Thursday, January 12, 2012

Koi-ish

In a time where wishes were on the verge of being forgotten, a young priestess was preparing the offering to her village’s god. It was a vicious god in need of sustenance to satisfy him from terrorizing the village as he had hundreds of years before, but Maya was the romantic sort, and chose to believe he was not fierce at all but had been struck by heartache when his lover had died. She wondered if she too would have wanted to destroy anything in her path if her heart was broken. But she was young and not yet in love and as it was the boys her age in her village were more interested in things or a darker nature like the war beyond the mountains.
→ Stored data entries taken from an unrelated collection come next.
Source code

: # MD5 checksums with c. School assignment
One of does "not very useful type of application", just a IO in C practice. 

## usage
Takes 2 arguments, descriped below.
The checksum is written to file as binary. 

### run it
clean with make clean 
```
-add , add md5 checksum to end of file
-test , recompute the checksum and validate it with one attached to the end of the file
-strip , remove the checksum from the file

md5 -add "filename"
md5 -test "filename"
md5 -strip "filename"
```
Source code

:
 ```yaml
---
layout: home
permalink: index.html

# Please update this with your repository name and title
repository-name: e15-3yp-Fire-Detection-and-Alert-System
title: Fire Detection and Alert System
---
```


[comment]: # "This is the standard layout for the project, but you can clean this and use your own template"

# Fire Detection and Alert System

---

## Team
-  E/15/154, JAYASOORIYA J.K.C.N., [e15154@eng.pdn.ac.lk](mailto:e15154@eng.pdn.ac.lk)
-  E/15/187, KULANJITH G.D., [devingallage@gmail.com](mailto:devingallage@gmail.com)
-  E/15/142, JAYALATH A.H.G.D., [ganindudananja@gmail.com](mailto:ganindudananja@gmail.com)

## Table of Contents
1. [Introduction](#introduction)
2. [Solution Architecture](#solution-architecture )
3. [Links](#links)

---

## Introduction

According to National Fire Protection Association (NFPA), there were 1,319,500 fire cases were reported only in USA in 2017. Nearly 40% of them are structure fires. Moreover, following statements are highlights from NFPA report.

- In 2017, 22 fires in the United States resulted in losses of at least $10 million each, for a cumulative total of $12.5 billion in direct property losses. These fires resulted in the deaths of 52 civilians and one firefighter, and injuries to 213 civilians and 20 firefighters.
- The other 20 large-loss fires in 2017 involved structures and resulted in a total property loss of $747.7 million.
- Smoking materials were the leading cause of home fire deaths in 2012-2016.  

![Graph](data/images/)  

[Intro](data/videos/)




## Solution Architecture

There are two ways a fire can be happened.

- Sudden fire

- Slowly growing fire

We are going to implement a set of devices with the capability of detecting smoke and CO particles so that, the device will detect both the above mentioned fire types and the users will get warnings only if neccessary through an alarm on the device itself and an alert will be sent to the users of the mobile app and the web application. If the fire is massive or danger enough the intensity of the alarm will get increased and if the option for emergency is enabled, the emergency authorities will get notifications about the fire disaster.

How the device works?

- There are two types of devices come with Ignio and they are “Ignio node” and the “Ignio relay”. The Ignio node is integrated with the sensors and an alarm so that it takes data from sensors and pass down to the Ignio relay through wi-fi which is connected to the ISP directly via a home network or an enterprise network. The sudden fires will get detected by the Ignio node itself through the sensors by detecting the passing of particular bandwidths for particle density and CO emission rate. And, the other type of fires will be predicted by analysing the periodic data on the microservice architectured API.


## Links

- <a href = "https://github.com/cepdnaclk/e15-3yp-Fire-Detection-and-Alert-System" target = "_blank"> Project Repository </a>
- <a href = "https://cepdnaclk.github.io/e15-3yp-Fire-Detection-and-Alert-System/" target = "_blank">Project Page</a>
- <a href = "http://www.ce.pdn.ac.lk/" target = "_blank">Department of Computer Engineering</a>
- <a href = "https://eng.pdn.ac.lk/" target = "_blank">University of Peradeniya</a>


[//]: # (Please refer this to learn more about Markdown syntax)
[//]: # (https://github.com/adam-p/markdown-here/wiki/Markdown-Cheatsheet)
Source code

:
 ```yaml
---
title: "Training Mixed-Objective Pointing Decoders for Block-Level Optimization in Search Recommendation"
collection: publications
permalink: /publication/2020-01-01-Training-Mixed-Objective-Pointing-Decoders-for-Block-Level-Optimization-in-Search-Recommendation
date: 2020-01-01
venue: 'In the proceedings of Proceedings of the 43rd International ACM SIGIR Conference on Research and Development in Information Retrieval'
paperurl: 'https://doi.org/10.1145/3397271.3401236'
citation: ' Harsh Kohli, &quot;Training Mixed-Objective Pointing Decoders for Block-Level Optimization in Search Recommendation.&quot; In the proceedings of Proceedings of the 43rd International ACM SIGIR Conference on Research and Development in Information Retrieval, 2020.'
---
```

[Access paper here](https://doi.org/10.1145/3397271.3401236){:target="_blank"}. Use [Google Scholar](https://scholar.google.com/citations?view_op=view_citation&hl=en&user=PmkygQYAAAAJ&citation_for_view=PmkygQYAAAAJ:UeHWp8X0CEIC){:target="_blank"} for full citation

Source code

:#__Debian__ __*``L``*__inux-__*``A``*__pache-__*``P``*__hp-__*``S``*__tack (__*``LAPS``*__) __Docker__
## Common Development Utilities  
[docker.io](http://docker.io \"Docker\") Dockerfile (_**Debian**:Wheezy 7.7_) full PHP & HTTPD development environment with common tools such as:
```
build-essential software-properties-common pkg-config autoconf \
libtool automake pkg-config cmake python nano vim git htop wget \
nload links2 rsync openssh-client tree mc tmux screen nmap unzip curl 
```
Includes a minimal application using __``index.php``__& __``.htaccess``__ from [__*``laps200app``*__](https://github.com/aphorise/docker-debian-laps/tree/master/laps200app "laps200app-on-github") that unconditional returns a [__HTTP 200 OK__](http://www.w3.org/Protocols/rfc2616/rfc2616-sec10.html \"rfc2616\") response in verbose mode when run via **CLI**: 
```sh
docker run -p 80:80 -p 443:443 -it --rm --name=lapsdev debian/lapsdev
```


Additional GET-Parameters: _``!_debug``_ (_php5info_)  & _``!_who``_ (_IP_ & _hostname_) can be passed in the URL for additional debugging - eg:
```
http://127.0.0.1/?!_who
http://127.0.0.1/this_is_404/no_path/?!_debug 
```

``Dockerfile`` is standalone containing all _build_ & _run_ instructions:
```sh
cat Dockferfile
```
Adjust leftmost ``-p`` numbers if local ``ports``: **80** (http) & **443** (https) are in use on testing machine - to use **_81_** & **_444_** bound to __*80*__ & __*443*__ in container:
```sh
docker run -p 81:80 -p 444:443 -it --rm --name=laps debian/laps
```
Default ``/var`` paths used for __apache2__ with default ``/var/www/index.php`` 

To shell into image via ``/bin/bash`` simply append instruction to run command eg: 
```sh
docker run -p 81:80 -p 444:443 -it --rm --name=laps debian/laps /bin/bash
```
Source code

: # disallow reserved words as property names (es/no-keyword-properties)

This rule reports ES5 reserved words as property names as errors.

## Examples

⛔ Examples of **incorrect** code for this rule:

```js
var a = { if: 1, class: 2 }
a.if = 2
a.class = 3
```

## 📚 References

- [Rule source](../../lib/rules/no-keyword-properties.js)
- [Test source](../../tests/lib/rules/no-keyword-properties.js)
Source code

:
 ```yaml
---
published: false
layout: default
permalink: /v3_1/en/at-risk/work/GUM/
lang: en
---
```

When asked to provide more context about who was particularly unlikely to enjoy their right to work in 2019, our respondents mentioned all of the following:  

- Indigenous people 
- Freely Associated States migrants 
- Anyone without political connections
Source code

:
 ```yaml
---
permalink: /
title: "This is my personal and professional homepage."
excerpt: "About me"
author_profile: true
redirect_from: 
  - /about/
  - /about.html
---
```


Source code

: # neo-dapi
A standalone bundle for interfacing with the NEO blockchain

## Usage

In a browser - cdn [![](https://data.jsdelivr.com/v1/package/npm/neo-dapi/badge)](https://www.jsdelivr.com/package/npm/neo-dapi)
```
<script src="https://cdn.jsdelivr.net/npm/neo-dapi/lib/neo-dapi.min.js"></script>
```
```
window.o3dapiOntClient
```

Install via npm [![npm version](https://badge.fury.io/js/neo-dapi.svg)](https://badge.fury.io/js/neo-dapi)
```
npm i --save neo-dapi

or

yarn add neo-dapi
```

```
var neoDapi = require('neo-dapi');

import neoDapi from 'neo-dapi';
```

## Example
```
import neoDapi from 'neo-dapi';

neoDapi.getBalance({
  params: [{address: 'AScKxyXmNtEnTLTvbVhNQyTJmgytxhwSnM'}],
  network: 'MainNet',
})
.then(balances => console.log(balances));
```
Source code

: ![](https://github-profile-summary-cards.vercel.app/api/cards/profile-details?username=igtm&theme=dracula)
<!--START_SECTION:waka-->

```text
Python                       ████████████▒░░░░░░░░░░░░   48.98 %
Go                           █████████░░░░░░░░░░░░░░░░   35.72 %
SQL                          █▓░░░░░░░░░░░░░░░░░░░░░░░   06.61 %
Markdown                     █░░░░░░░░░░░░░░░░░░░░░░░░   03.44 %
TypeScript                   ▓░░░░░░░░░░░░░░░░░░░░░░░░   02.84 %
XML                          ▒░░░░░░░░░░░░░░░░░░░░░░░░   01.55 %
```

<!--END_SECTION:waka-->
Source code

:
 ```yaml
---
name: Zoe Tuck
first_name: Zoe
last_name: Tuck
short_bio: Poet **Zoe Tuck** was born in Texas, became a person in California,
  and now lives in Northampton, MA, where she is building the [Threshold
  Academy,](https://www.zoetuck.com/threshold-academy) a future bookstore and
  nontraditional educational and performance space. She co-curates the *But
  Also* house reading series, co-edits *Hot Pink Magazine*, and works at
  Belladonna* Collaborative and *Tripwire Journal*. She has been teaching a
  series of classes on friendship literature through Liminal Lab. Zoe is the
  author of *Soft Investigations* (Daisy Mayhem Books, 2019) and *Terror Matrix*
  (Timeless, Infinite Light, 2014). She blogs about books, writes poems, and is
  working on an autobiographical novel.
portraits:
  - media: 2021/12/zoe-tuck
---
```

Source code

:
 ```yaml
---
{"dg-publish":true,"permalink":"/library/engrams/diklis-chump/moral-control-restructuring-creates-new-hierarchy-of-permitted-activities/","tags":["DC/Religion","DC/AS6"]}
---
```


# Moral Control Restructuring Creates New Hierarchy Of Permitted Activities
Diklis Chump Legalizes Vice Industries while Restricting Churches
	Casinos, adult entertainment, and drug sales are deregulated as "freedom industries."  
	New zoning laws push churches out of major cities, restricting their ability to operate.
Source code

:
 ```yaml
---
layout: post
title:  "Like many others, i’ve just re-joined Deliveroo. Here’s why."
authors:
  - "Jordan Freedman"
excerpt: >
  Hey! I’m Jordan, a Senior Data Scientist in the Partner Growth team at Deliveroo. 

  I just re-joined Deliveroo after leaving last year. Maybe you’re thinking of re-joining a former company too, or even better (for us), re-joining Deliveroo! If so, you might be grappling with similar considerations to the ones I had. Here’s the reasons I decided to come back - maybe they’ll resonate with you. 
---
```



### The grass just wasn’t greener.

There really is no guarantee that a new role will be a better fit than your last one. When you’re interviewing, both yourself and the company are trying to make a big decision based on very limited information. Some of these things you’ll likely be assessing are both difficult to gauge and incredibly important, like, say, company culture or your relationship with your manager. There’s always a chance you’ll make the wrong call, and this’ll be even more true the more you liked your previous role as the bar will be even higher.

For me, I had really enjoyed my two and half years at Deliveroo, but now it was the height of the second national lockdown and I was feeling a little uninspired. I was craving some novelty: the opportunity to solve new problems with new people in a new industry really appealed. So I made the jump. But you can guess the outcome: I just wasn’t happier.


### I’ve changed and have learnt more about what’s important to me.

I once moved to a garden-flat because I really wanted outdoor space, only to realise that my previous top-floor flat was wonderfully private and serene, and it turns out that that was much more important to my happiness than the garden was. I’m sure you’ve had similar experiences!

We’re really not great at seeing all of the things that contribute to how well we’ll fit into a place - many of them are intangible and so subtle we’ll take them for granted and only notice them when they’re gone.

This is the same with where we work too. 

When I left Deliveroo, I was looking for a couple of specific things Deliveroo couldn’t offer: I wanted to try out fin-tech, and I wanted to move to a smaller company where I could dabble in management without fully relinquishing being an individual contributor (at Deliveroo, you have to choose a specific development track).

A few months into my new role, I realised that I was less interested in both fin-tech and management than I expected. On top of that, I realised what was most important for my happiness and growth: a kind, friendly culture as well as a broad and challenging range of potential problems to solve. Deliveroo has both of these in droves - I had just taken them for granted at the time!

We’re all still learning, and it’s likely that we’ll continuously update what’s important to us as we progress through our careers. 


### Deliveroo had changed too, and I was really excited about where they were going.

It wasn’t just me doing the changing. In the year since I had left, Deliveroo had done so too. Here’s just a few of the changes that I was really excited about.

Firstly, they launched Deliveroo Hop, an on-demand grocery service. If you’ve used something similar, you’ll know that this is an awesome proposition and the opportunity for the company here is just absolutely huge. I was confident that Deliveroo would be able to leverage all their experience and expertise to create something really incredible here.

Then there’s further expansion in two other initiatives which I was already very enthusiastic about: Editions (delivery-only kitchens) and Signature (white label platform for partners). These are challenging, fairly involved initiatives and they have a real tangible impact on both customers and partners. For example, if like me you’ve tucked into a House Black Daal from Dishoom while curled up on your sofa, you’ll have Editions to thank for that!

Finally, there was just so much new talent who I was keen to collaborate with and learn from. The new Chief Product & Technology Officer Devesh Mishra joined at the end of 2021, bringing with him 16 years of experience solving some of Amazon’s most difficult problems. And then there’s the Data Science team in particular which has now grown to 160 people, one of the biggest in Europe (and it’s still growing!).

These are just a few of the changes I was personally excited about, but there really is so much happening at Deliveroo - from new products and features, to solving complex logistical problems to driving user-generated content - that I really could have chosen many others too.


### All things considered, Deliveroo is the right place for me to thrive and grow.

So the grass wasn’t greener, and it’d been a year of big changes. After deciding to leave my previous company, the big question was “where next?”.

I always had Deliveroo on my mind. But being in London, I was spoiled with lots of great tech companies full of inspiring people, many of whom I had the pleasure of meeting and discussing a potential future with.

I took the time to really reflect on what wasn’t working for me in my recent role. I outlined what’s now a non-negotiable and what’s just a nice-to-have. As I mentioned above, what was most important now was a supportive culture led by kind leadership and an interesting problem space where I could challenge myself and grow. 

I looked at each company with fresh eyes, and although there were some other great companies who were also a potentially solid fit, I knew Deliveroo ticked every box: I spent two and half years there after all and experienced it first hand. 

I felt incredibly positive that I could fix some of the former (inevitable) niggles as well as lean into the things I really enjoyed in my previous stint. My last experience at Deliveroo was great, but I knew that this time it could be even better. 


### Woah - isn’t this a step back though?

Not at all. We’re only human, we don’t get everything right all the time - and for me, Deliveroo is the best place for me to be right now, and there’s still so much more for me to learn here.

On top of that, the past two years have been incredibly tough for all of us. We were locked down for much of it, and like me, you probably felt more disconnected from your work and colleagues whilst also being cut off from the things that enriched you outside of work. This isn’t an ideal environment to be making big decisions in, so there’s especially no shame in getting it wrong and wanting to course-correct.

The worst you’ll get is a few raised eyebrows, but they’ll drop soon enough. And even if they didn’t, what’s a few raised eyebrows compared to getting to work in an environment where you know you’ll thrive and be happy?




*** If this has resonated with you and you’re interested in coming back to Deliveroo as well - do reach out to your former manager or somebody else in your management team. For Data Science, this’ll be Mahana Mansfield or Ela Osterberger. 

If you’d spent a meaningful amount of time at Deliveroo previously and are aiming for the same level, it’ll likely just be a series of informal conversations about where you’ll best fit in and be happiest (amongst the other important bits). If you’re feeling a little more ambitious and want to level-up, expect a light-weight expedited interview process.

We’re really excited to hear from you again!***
So, here she was on another autumn kissed morning, preparing rice, sweets and wine for the shrine.

Maya had heard of villages with shrines, larger than the house where the head man lived, but hers was of the rural sort, a little red gate that marked the way down a short path to a little building with an offering box and altar. On a bright day, like today, when the sky above was the blue of dreams and the maple trees’ leaves fringed with the gold and red of the new season, it was impossible not to adore the most sacred place of the village. She tended to the offering and placed them before the altar, swept the path’s stones, with the broom she had crafted from the thinnest branches until alas it was time for her favourite part of the day.

She unpacked her little lunch tied in a handkerchief and carried it to the little pond off to the right of the shrine. “Come out little koi,” she called to the rippling waters. And as she peered into the chilled waters the graceful form of a pearly, gold and red calico koi emerged with his feathery tails and fins. As always she had to resist reaching out to stroke his shining scales and instead she broke apart bits of her ice ball and tossed them into the waters. He ate them right away and looked at her expectantly for more. She giggled and obliged.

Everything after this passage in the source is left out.